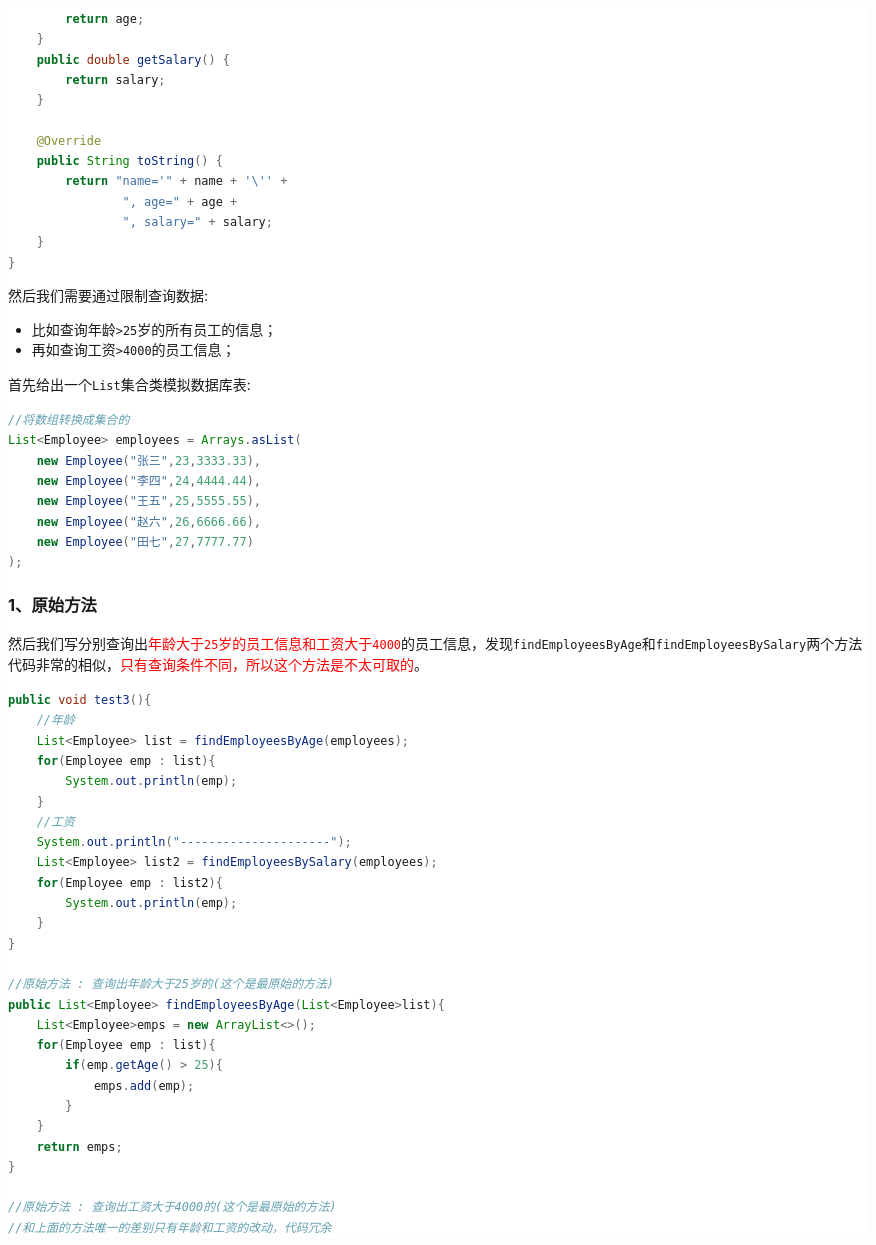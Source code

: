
 ```java
        return age;
    }
    public double getSalary() {
        return salary;
    }

    @Override
    public String toString() {
        return "name='" + name + '\'' +
                ", age=" + age +
                ", salary=" + salary;
    }
}

```

然后我们需要通过限制查询数据: 

 - 比如查询年龄`>25`岁的所有员工的信息；
 - 再如查询工资`>4000`的员工信息；


首先给出一个`List`集合类模拟数据库表: 

```java
//将数组转换成集合的
List<Employee> employees = Arrays.asList(
    new Employee("张三",23,3333.33),
    new Employee("李四",24,4444.44),
    new Employee("王五",25,5555.55),
    new Employee("赵六",26,6666.66),
    new Employee("田七",27,7777.77)
);
```
### 1、原始方法
然后我们写分别查询出<font color =red>年龄大于`25`岁的员工信息和工资大于`4000`</font>的员工信息，发现`findEmployeesByAge`和`findEmployeesBySalary`两个方法代码非常的相似，<font color =red>只有查询条件不同，所以这个方法是不太可取的</font>。
```java
public void test3(){
    //年龄
    List<Employee> list = findEmployeesByAge(employees);
    for(Employee emp : list){
        System.out.println(emp);
    }
    //工资
    System.out.println("---------------------");
    List<Employee> list2 = findEmployeesBySalary(employees);
    for(Employee emp : list2){
        System.out.println(emp);
    }
}

//原始方法 : 查询出年龄大于25岁的(这个是最原始的方法)
public List<Employee> findEmployeesByAge(List<Employee>list){
    List<Employee>emps = new ArrayList<>();
    for(Employee emp : list){
        if(emp.getAge() > 25){
            emps.add(emp);
        }
    }
    return emps;
}

//原始方法 : 查询出工资大于4000的(这个是最原始的方法)
//和上面的方法唯一的差别只有年龄和工资的改动，代码冗余
```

◇ ◇ ◇ ◇ ◇

● **Exercise directions**:
Scan the records above and report every line with the string "的员工信息".

● **Finished exercise**:
 - 再如查询工资`>4000`的员工信息；
然后我们写分别查询出<font color =red>年龄大于`25`岁的员工信息和工资大于`4000`</font>的员工信息，发现`findEmployeesByAge`和`findEmployeesBySalary`两个方法代码非常的相似，<font color =red>只有查询条件不同，所以这个方法是不太可取的</font>。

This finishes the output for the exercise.